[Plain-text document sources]

* * *

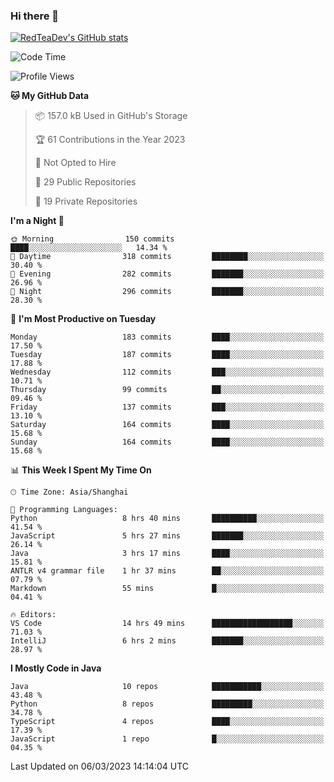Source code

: ### Hi there 👋

<!--
**RedTeaDev/RedTeaDev** is a ✨ _special_ ✨ repository because its `README.md` (this file) appears on your GitHub profile.

Here are some ideas to get you started:

- 🔭 I’m currently working on ...
- 🌱 I’m currently learning ...
- 👯 I’m looking to collaborate on ...
- 🤔 I’m looking for help with ...
- 💬 Ask me about ...
- 📫 How to reach me: ...
- 😄 Pronouns: ...
- ⚡ Fun fact: ...
-->

<!--
[![wakatime](https://wakatime.com/badge/user/6b101ed0-04c0-4490-9283-eb61f2efff96.svg)](https://wakatime.com/@6b101ed0-04c0-4490-9283-eb61f2efff96)
!-->

[![RedTeaDev's GitHub stats](https://github-readme-stats.vercel.app/api?username=RedTeaDev)](https://github.com/anuraghazra/github-readme-stats)
<!--
[![willianrod's wakatime stats](https://github-readme-stats.vercel.app/api/wakatime?username=RedTeaDev)](https://github.com/anuraghazra/github-readme-stats)
!-->
<!--START_SECTION:waka-->
![Code Time](http://img.shields.io/badge/Code%20Time-1%2C239%20hrs%2039%20mins-blue)

![Profile Views](http://img.shields.io/badge/Profile%20Views-13-blue)

**🐱 My GitHub Data** 

> 📦 157.0 kB Used in GitHub's Storage 
 > 
> 🏆 61 Contributions in the Year 2023
 > 
> 🚫 Not Opted to Hire
 > 
> 📜 29 Public Repositories 
 > 
> 🔑 19 Private Repositories 
 > 
**I'm a Night 🦉** 

```text
🌞 Morning                150 commits         ████░░░░░░░░░░░░░░░░░░░░░   14.34 % 
🌆 Daytime                318 commits         ████████░░░░░░░░░░░░░░░░░   30.40 % 
🌃 Evening                282 commits         ███████░░░░░░░░░░░░░░░░░░   26.96 % 
🌙 Night                  296 commits         ███████░░░░░░░░░░░░░░░░░░   28.30 % 
```
📅 **I'm Most Productive on Tuesday** 

```text
Monday                   183 commits         ████░░░░░░░░░░░░░░░░░░░░░   17.50 % 
Tuesday                  187 commits         ████░░░░░░░░░░░░░░░░░░░░░   17.88 % 
Wednesday                112 commits         ███░░░░░░░░░░░░░░░░░░░░░░   10.71 % 
Thursday                 99 commits          ██░░░░░░░░░░░░░░░░░░░░░░░   09.46 % 
Friday                   137 commits         ███░░░░░░░░░░░░░░░░░░░░░░   13.10 % 
Saturday                 164 commits         ████░░░░░░░░░░░░░░░░░░░░░   15.68 % 
Sunday                   164 commits         ████░░░░░░░░░░░░░░░░░░░░░   15.68 % 
```


📊 **This Week I Spent My Time On** 

```text
🕑︎ Time Zone: Asia/Shanghai

💬 Programming Languages: 
Python                   8 hrs 40 mins       ██████████░░░░░░░░░░░░░░░   41.54 % 
JavaScript               5 hrs 27 mins       ███████░░░░░░░░░░░░░░░░░░   26.14 % 
Java                     3 hrs 17 mins       ████░░░░░░░░░░░░░░░░░░░░░   15.81 % 
ANTLR v4 grammar file    1 hr 37 mins        ██░░░░░░░░░░░░░░░░░░░░░░░   07.79 % 
Markdown                 55 mins             █░░░░░░░░░░░░░░░░░░░░░░░░   04.41 % 

🔥 Editors: 
VS Code                  14 hrs 49 mins      ██████████████████░░░░░░░   71.03 % 
IntelliJ                 6 hrs 2 mins        ███████░░░░░░░░░░░░░░░░░░   28.97 % 
```

**I Mostly Code in Java** 

```text
Java                     10 repos            ███████████░░░░░░░░░░░░░░   43.48 % 
Python                   8 repos             █████████░░░░░░░░░░░░░░░░   34.78 % 
TypeScript               4 repos             ████░░░░░░░░░░░░░░░░░░░░░   17.39 % 
JavaScript               1 repo              █░░░░░░░░░░░░░░░░░░░░░░░░   04.35 % 
```




 Last Updated on 06/03/2023 14:14:04 UTC
<!--END_SECTION:waka-->


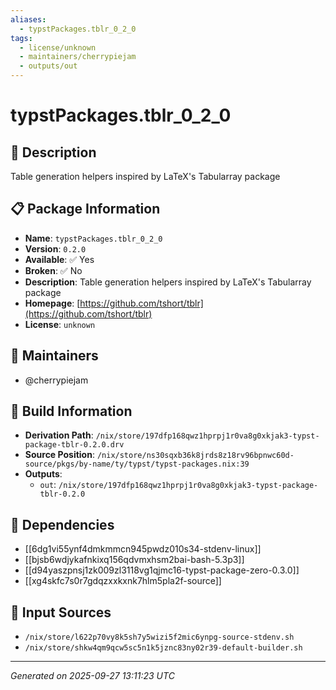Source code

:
 ```yaml
---
aliases:
  - typstPackages.tblr_0_2_0
tags:
  - license/unknown
  - maintainers/cherrypiejam
  - outputs/out
---
```


# typstPackages.tblr_0_2_0

## 📝 Description

Table generation helpers inspired by LaTeX's Tabularray package

## 📋 Package Information

- **Name**: `typstPackages.tblr_0_2_0`
- **Version**: `0.2.0`
- **Available**: ✅ Yes
- **Broken**: ✅ No
- **Description**: Table generation helpers inspired by LaTeX's Tabularray package
- **Homepage**: [https://github.com/tshort/tblr](https://github.com/tshort/tblr)
- **License**: `unknown`
## 👥 Maintainers

- @cherrypiejam


## 🔧 Build Information

- **Derivation Path**: `/nix/store/197dfp168qwz1hprpj1r0va8g0xkjak3-typst-package-tblr-0.2.0.drv`
- **Source Position**: `/nix/store/ns30sqxb36k8jrds8z18rv96bpnwc60d-source/pkgs/by-name/ty/typst/typst-packages.nix:39`
- **Outputs**:
  - `out`:  `/nix/store/197dfp168qwz1hprpj1r0va8g0xkjak3-typst-package-tblr-0.2.0`

## 🔗 Dependencies

- [[6dg1vi55ynf4dmkmmcn945pwdz010s34-stdenv-linux]]
- [[bjsb6wdjykafnkixq156qdvmxhsm2bai-bash-5.3p3]]
- [[d94yaszpnsj1zk009zl3118vg1qjmc16-typst-package-zero-0.3.0]]
- [[xg4skfc7s0r7gdqzxxkxnk7hlm5pla2f-source]]

## 📁 Input Sources

- `/nix/store/l622p70vy8k5sh7y5wizi5f2mic6ynpg-source-stdenv.sh`
- `/nix/store/shkw4qm9qcw5sc5n1k5jznc83ny02r39-default-builder.sh`

---
*Generated on 2025-09-27 13:11:23 UTC*
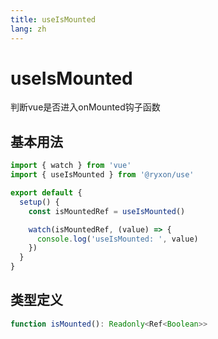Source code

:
 ```yaml
---
title: useIsMounted
lang: zh
---
```


# useIsMounted

判断vue是否进入onMounted钩子函数

## 基本用法

```js
import { watch } from 'vue'
import { useIsMounted } from '@ryxon/use'

export default {
  setup() {
    const isMountedRef = useIsMounted()

    watch(isMountedRef, (value) => {
      console.log('useIsMounted: ', value)
    })
  }
}
```

## 类型定义

```ts
function isMounted(): Readonly<Ref<Boolean>>
```
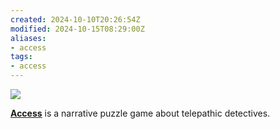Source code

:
 ```yaml
---
created: 2024-10-10T20:26:54Z
modified: 2024-10-15T08:29:00Z
aliases:
- access
tags:
- access
---
```


<div class="banner">

![](../blog/201710190302-banner.png)

</div>

**[Access](https://exodrifter.itch.io/access)** is a narrative puzzle game about telepathic detectives.
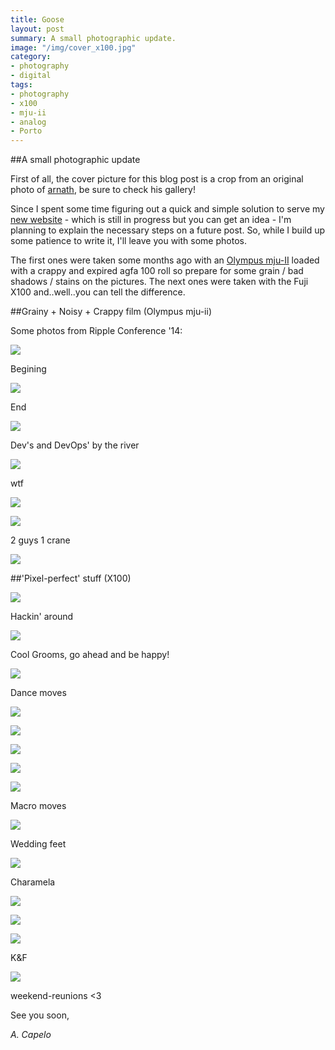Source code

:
 ```yaml
---
title: Goose
layout: post
summary: A small photographic update.
image: "/img/cover_x100.jpg"
category: 
- photography
- digital
tags:
- photography
- x100
- mju-ii
- analog
- Porto
---
```



##A small photographic update

First of all, the cover picture for this blog post is a crop from an original photo of [arnath](https://www.flickr.com/photos/arnath/), be sure to check his gallery!

Since I spent some time figuring out a quick and simple solution to serve my [new website](http://antoniocapelo.com/) - which is still in progress but you can get an idea - I'm planning to explain the necessary steps on a future post. So, while I build up some patience to write it, I'll leave you with some photos.

The first ones were taken some months ago with an [Olympus mju-II](http://camerapedia.wikia.com/wiki/Olympus_mju_II) loaded with a crappy and expired agfa 100 roll so prepare for some grain / bad shadows / stains on the pictures. The next ones were taken with the Fuji X100 and..well..you can tell the difference.


##Grainy + Noisy + Crappy film (Olympus mju-ii)

<p class="caption">Some photos from Ripple Conference '14:</p>

<a target="_blank" href="https://copy.com/i27fhwSUJdhNxKkc"><img src="https://copy.com/i27fhwSUJdhNxKkc" /></a>
<p class="caption">Begining</p>

<a target="_blank" href="https://copy.com/8dsqdKFMajwVQuHW"><img src="https://copy.com/8dsqdKFMajwVQuHW" /></a>
<p class="caption">End</p>

<a target="_blank" href="https://copy.com/34nKzH1W0WfbQ1QF"><img src="https://copy.com/34nKzH1W0WfbQ1QF" /></a>
<p class="caption">Dev's and DevOps' by the river</p>

<a target="_blank" href="https://copy.com/OuR3ExM1DCuvTbvz"><img src="https://copy.com/OuR3ExM1DCuvTbvz" /></a>
<p class="caption">wtf</p>

<a target="_blank" href="https://copy.com/91IEmya14KOXhBBE"><img src="https://copy.com/91IEmya14KOXhBBE" /></a>

<a target="_blank" href="https://copy.com/3CBiwMCI9yymEgGs"><img src="https://copy.com/3CBiwMCI9yymEgGs" /></a>
<p class="caption">2 guys 1 crane</p>

<a target="_blank" href="https://copy.com/LwshbEDTG9up3Bxu"><img src="https://copy.com/LwshbEDTG9up3Bxu" /></a>


##'Pixel-perfect' stuff (X100)

<a target="_blank" href="https://copy.com/LEeo9J2KwbSspLFu"><img src="https://copy.com/LEeo9J2KwbSspLFu" /></a>
<p class="caption">Hackin' around</p>

<a target="_blank" href="https://copy.com/kmUx2exXdhveYcRZ"><img src="https://copy.com/kmUx2exXdhveYcRZ" /></a>
<p class="caption">Cool Grooms, go ahead and be happy!</p>

<a target="_blank" href="https://copy.com/ZmJokcenjY4TxqVW"><img src="https://copy.com/ZmJokcenjY4TxqVW" /></a>
<p class="caption">Dance moves</p>

<a target="_blank" href="https://copy.com/eg7oYTkKHmtvCrr6"><img src="https://copy.com/eg7oYTkKHmtvCrr6" /></a>

<a target="_blank" href="https://copy.com/qGpqqrkCFDr92SjN"><img src="https://copy.com/qGpqqrkCFDr92SjN" /></a>

<a target="_blank" href="https://copy.com/OUoHgltjRBDLL4r8"><img src="https://copy.com/OUoHgltjRBDLL4r8" /></a>

<a target="_blank" href="https://copy.com/3zw9dt38ypLIAvGA"><img src="https://copy.com/3zw9dt38ypLIAvGA" /></a>

<a target="_blank" href="https://copy.com/KQ7G4UBwfH8P4stJ"><img src="https://copy.com/KQ7G4UBwfH8P4stJ" /></a>
<p class="caption">Macro moves</p>

<a target="_blank" href="https://copy.com/OZsjBA00UmT04PlZ"><img src="https://copy.com/OZsjBA00UmT04PlZ" /></a>
<p class="caption">Wedding feet</p>

<a target="_blank" href="https://copy.com/61IMX1KU8DEJsn4p"><img src="https://copy.com/61IMX1KU8DEJsn4p" /></a>
<p class="caption">Charamela</p>

<a target="_blank" href="https://copy.com/HTnbXic4ADmel7hb"><img src="https://copy.com/HTnbXic4ADmel7hb" /></a>

<a target="_blank" href="https://copy.com/byV46blFepeNTtPV"><img src="https://copy.com/byV46blFepeNTtPV" /></a>

<a target="_blank" href="https://copy.com/ZBQ8VRISxGcDFuma"><img src="https://copy.com/ZBQ8VRISxGcDFuma" /></a>
<p class="caption">K&F</p>

<a target="_blank" href="https://copy.com/SYuhAtfpuq93gHZe"><img src="https://copy.com/SYuhAtfpuq93gHZe" /></a>
<p class="caption">weekend-reunions <3 </p>

See you soon,

*A. Capelo*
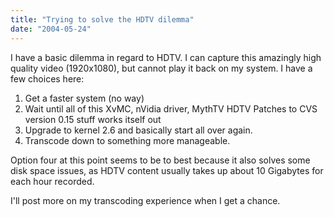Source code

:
 ```yaml
---
title: "Trying to solve the HDTV dilemma"
date: "2004-05-24"
---
```


I have a basic dilemma in regard to HDTV. I can capture this amazingly high quality video (1920x1080), 
but cannot play it back on my system. I have a few choices here:  

1. Get a faster system (no way)  
2. Wait until all of this XvMC, nVidia driver, MythTV HDTV Patches to CVS version 0.15 stuff works itself out  
3. Upgrade to kernel 2.6 and basically start all over again.  
4. Transcode down to something more manageable.
  
Option four at this point seems to be to best because it also solves some disk space issues, as HDTV content usually takes up about 10 Gigabytes for each hour recorded.  
  
I'll post more on my transcoding experience when I get a chance.
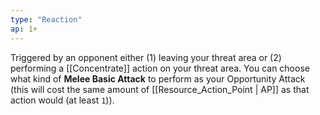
 ```yaml
---
type: "Reaction"
ap: 1+
---
```


Triggered by an opponent either (1) leaving your threat area or (2) performing a [[Concentrate]] action on your threat area. You can choose what kind of **Melee Basic Attack** to perform as your Opportunity Attack (this will cost the same amount of [[Resource_Action_Point | AP]] as that action would (at least `1`)).
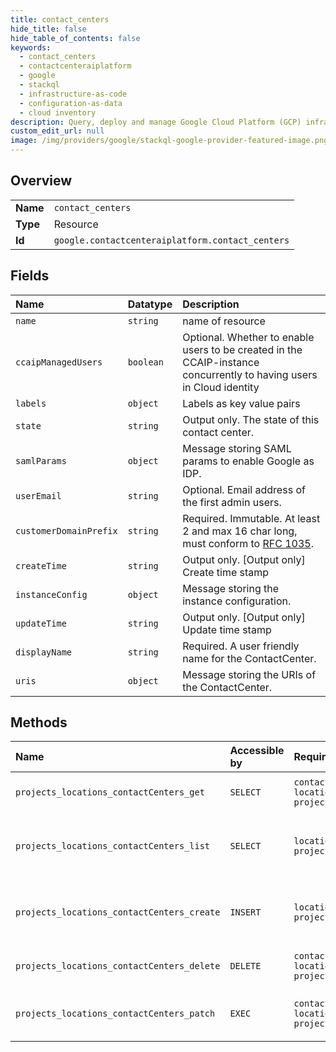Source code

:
 ```yaml
---
title: contact_centers
hide_title: false
hide_table_of_contents: false
keywords:
  - contact_centers
  - contactcenteraiplatform
  - google    
  - stackql
  - infrastructure-as-code
  - configuration-as-data
  - cloud inventory
description: Query, deploy and manage Google Cloud Platform (GCP) infrastructure and resources using SQL
custom_edit_url: null
image: /img/providers/google/stackql-google-provider-featured-image.png
---
```

  
    

## Overview
<table><tbody>
<tr><td><b>Name</b></td><td><code>contact_centers</code></td></tr>
<tr><td><b>Type</b></td><td>Resource</td></tr>
<tr><td><b>Id</b></td><td><code>google.contactcenteraiplatform.contact_centers</code></td></tr>
</tbody></table>

## Fields
| Name | Datatype | Description |
|:-----|:---------|:------------|
| `name` | `string` | name of resource |
| `ccaipManagedUsers` | `boolean` | Optional. Whether to enable users to be created in the CCAIP-instance concurrently to having users in Cloud identity |
| `labels` | `object` | Labels as key value pairs |
| `state` | `string` | Output only. The state of this contact center. |
| `samlParams` | `object` | Message storing SAML params to enable Google as IDP. |
| `userEmail` | `string` | Optional. Email address of the first admin users. |
| `customerDomainPrefix` | `string` | Required. Immutable. At least 2 and max 16 char long, must conform to [RFC 1035](https://www.ietf.org/rfc/rfc1035.txt). |
| `createTime` | `string` | Output only. [Output only] Create time stamp |
| `instanceConfig` | `object` | Message storing the instance configuration. |
| `updateTime` | `string` | Output only. [Output only] Update time stamp |
| `displayName` | `string` | Required. A user friendly name for the ContactCenter. |
| `uris` | `object` | Message storing the URIs of the ContactCenter. |
## Methods
| Name | Accessible by | Required Params | Description |
|:-----|:--------------|:----------------|:------------|
| `projects_locations_contactCenters_get` | `SELECT` | `contactCentersId, locationsId, projectsId` | Gets details of a single ContactCenter. |
| `projects_locations_contactCenters_list` | `SELECT` | `locationsId, projectsId` | Lists ContactCenters in a given project and location. |
| `projects_locations_contactCenters_create` | `INSERT` | `locationsId, projectsId` | Creates a new ContactCenter in a given project and location. |
| `projects_locations_contactCenters_delete` | `DELETE` | `contactCentersId, locationsId, projectsId` | Deletes a single ContactCenter. |
| `projects_locations_contactCenters_patch` | `EXEC` | `contactCentersId, locationsId, projectsId` | Updates the parameters of a single ContactCenter. |

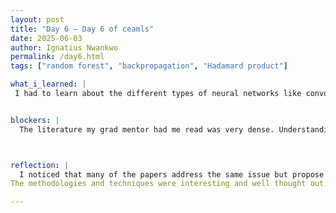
 ```yaml
---
layout: post
title: "Day 6 – Day 6 of ceamls"
date: 2025-06-03
author: Ignatius Nwankwo
permalink: /day6.html
tags: ["random forest", "backpropagation", "Hadamard product"]

what_i_learned: |
 I had to learn about the different types of neural networks like convolution, recurrent, random forest, svm as well as some mathematical operations such as matrices and hadamard products. In one of the papers I'm reading, the researcher explained the reason why the window size was 15 frames wide because that was the best number to get an accurate reading of whether or not the eyes were open or closed. The current research being done by my grad mentor so far largely resembles the literature he had us read. I now understand why the images in our dataset are 48x48. 


blockers: |
  The literature my grad mentor had me read was very dense. Understanding some methodologies took a long time and while I’ve learned alot there are still some concepts that I need to practice to get a more intuitive understanding like SVM and convolution. I had to google alot of the terms I wanted to know, and they were alot, but im slowly getting a feel of the content and im excited to learn more.



reflection: |
  I noticed that many of the papers address the same issue but propose slightly different methods to go about it. Like one camera proposed a system where the camera’s would be on the dashboard while another paper proposed a system where the camera would be on the glasses. However, they all rely on similar frameworks like cnns and svms.
The methodologies and techniques were interesting and well thought out.  It's interesting to see how math comes into play and how data is managed and how decisions are being made. I learned more about the structure of a paper as well.

---
```

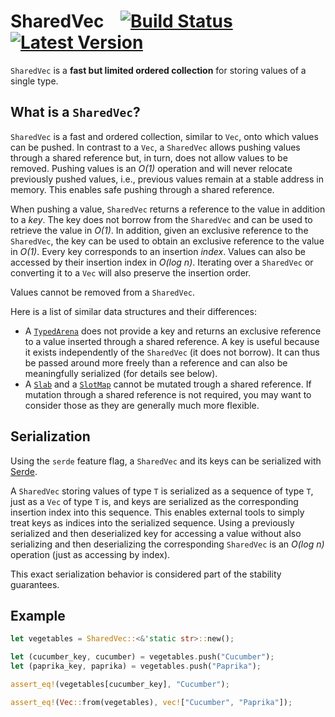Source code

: # SharedVec    [![Build Status]][actions] [![Latest Version]][crates.io]

[Build Status]: https://img.shields.io/github/workflow/status/koehlma/sharedvec-rs/Pipeline/main?label=tests
[actions]: https://github.com/koehlma/sharedvec-rs/actions
[Latest Version]: https://img.shields.io/crates/v/sharedvec.svg
[crates.io]: https://crates.io/crates/sharedvec


`SharedVec` is a **fast but limited ordered collection** for storing values of a single
type.


## What is a `SharedVec`?

`SharedVec` is a fast and ordered collection, similar to `Vec`, onto which values
can be pushed. In contrast to a `Vec`, a `SharedVec` allows pushing values
through a shared reference but, in turn, does not allow values to be removed. Pushing values is an *O(1)* operation and will never
relocate previously pushed values, i.e., previous values remain at a stable address
in memory. This enables safe pushing through a shared reference.

When pushing a value, `SharedVec` returns a reference to the value in addition to a
*key*. The key does not borrow from the `SharedVec` and can be used to retrieve the
value in *O(1)*. In addition, given an exclusive reference to the `SharedVec`, the key
can be used to obtain an exclusive reference to the value in *O(1)*. Every key
corresponds to an insertion *index*. Values can also be accessed by their insertion
index in *O(log n)*. Iterating over a `SharedVec` or converting it to a `Vec` will
also preserve the insertion order.

Values cannot be removed from a `SharedVec`.

Here is a list of similar data structures and their differences:

- A [`TypedArena`](https://docs.rs/typed-arena/) does not provide a key and
  returns an exclusive reference to a value inserted through a shared reference. A
  key is useful because it exists independently of the `SharedVec` (it does not
  borrow). It can thus be passed around more freely than a reference and
  can also be meaningfully serialized (for details see below).
- A [`Slab`](https://docs.rs/slab) and a [`SlotMap`](https://docs.rs/slotmap) cannot
  be mutated trough a shared reference. If mutation through a shared reference is
  not required, you may want to consider those as they are generally much more
  flexible.


## Serialization

Using the `serde` feature flag, a `SharedVec` and its keys can be serialized with
[Serde](https://serde.rs/).

A `SharedVec` storing values of type `T` is serialized as a sequence of type `T`,
just as a `Vec` of type `T` is, and keys are serialized as the corresponding
insertion index into this sequence. This enables external tools to simply treat keys
as indices into the serialized sequence. Using a previously serialized and then
deserialized key for accessing a value without also serializing and then deserializing
the corresponding `SharedVec` is an *O(log n)* operation (just as accessing by index).

This exact serialization behavior is considered part of the stability guarantees.


## Example

```rust
let vegetables = SharedVec::<&'static str>::new();

let (cucumber_key, cucumber) = vegetables.push("Cucumber");
let (paprika_key, paprika) = vegetables.push("Paprika");

assert_eq!(vegetables[cucumber_key], "Cucumber");

assert_eq!(Vec::from(vegetables), vec!["Cucumber", "Paprika"]);
```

* * *

■ PROBLEM: Please return all lines from the records that hold the word "addition".

■ WRITTEN RESPONSE:
When pushing a value, `SharedVec` returns a reference to the value in addition to a
value in *O(1)*. In addition, given an exclusive reference to the `SharedVec`, the key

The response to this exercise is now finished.